#### Work request:
Look through the listing below and write out exactly the lines from the line with "2. 绿色粗线表示Entity为mapper映射提供输入。" to the line with "## Features", both included, and no others.
━━━ Data section ━━━
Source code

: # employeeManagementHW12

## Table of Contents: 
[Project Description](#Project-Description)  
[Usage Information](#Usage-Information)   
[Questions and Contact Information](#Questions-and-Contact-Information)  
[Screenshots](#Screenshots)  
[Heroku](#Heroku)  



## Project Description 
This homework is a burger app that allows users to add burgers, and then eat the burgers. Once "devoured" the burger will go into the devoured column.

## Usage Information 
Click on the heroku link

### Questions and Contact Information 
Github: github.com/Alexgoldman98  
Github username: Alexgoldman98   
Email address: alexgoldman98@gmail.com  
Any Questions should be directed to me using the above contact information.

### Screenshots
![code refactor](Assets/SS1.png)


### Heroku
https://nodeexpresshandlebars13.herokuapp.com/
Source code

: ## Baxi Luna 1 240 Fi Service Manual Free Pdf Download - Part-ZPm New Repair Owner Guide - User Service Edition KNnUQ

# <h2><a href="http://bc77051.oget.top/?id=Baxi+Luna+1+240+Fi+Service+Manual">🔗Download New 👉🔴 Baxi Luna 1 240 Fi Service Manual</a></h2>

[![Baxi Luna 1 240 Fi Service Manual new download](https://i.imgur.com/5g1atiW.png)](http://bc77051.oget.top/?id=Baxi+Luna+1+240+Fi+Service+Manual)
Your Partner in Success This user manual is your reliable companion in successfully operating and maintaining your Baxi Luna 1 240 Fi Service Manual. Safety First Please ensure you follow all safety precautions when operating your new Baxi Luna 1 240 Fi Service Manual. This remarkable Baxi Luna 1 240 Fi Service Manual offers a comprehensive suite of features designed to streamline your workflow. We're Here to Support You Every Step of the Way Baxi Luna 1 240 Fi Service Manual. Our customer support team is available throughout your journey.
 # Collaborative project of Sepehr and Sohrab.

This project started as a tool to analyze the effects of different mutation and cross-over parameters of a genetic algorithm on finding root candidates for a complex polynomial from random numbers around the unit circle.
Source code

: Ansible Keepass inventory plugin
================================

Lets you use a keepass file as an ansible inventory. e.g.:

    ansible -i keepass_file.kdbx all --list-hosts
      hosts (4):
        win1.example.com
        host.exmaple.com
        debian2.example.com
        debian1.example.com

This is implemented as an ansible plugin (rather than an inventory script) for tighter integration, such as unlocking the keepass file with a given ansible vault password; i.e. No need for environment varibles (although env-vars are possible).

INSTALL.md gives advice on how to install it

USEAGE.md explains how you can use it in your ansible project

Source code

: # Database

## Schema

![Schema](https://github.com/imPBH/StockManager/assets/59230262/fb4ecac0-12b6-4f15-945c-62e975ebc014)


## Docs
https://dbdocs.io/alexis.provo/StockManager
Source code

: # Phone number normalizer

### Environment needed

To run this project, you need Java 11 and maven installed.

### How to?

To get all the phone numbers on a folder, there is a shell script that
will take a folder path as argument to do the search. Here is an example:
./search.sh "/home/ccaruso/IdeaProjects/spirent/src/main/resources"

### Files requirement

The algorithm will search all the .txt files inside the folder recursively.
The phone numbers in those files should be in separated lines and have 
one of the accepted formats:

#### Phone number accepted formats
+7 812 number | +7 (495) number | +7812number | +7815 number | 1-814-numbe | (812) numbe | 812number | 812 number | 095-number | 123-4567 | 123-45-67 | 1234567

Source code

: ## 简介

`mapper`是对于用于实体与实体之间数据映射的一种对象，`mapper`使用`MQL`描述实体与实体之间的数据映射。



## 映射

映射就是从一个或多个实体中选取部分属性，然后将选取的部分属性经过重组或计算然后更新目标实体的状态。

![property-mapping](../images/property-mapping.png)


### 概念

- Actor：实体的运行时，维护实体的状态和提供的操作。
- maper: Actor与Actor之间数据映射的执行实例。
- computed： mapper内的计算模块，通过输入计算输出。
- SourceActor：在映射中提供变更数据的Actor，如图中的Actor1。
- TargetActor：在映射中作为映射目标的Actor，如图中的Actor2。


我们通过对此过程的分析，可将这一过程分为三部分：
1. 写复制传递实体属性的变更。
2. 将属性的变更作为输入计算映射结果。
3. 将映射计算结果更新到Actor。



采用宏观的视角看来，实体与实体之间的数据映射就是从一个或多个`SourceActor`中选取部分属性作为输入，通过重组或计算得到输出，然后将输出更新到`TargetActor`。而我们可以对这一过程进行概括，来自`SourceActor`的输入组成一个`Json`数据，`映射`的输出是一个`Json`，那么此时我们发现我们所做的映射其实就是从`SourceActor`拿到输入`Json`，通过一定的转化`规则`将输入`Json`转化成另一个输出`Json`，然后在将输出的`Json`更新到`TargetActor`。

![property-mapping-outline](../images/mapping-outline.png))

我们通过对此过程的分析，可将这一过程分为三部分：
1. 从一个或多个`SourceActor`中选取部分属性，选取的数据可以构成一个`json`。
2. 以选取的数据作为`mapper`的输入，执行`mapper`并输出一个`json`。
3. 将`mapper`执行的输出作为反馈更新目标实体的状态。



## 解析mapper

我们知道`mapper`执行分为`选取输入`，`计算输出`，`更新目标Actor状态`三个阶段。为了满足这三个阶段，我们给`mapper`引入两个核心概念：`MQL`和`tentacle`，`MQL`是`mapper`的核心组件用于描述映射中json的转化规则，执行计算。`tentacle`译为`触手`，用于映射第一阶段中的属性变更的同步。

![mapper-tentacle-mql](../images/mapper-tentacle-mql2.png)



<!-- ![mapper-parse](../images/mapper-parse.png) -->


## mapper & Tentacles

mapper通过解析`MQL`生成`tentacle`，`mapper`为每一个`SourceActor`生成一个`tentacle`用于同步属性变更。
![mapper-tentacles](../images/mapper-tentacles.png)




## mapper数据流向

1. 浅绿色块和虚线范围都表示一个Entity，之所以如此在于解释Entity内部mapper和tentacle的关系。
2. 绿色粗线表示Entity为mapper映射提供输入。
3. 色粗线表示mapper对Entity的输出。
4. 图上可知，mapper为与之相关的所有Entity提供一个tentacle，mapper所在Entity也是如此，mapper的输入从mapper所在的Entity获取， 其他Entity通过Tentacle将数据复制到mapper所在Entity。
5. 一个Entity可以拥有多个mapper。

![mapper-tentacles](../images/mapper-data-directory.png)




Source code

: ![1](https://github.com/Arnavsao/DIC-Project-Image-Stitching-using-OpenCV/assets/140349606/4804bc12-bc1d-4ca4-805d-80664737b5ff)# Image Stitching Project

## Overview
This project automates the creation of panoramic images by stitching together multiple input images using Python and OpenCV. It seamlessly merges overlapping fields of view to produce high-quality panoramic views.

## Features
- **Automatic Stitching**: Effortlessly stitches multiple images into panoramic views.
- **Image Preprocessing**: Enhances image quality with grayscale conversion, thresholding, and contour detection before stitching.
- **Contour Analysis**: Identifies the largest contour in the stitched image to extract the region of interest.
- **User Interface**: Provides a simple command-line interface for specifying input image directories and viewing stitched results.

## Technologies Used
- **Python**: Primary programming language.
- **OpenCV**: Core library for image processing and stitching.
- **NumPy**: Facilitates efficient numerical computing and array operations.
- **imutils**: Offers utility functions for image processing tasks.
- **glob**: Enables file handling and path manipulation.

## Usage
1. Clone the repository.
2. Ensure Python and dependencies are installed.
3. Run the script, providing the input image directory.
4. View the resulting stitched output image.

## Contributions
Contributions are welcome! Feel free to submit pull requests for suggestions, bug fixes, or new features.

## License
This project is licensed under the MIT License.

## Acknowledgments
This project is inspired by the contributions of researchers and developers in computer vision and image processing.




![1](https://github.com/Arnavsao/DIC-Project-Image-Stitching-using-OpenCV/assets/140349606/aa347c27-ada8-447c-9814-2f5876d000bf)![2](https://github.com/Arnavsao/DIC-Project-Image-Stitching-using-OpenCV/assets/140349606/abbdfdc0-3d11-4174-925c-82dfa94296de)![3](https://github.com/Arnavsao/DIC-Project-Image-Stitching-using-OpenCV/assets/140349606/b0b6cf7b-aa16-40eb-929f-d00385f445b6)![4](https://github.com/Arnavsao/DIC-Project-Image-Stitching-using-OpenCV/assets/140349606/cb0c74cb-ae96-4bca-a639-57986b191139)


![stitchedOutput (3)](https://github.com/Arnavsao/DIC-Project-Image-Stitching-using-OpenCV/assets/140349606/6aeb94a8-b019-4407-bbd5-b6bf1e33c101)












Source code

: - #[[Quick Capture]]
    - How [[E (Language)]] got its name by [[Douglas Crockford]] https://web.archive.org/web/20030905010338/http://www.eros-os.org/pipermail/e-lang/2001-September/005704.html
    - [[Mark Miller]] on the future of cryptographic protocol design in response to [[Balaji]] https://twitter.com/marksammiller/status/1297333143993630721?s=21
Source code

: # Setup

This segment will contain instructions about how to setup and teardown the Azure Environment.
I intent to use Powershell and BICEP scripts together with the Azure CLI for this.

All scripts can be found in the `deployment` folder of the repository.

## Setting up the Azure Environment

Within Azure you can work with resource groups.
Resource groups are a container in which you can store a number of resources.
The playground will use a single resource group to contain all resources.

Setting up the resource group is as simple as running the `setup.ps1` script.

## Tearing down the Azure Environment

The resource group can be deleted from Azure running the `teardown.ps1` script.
━━━
#### Output of the task:
2. 绿色粗线表示Entity为mapper映射提供输入。
3. 色粗线表示mapper对Entity的输出。
4. 图上可知，mapper为与之相关的所有Entity提供一个tentacle，mapper所在Entity也是如此，mapper的输入从mapper所在的Entity获取， 其他Entity通过Tentacle将数据复制到mapper所在Entity。
5. 一个Entity可以拥有多个mapper。

![mapper-tentacles](../images/mapper-data-directory.png)




Source code

: ![1](https://github.com/Arnavsao/DIC-Project-Image-Stitching-using-OpenCV/assets/140349606/4804bc12-bc1d-4ca4-805d-80664737b5ff)# Image Stitching Project

## Overview
This project automates the creation of panoramic images by stitching together multiple input images using Python and OpenCV. It seamlessly merges overlapping fields of view to produce high-quality panoramic views.

## Features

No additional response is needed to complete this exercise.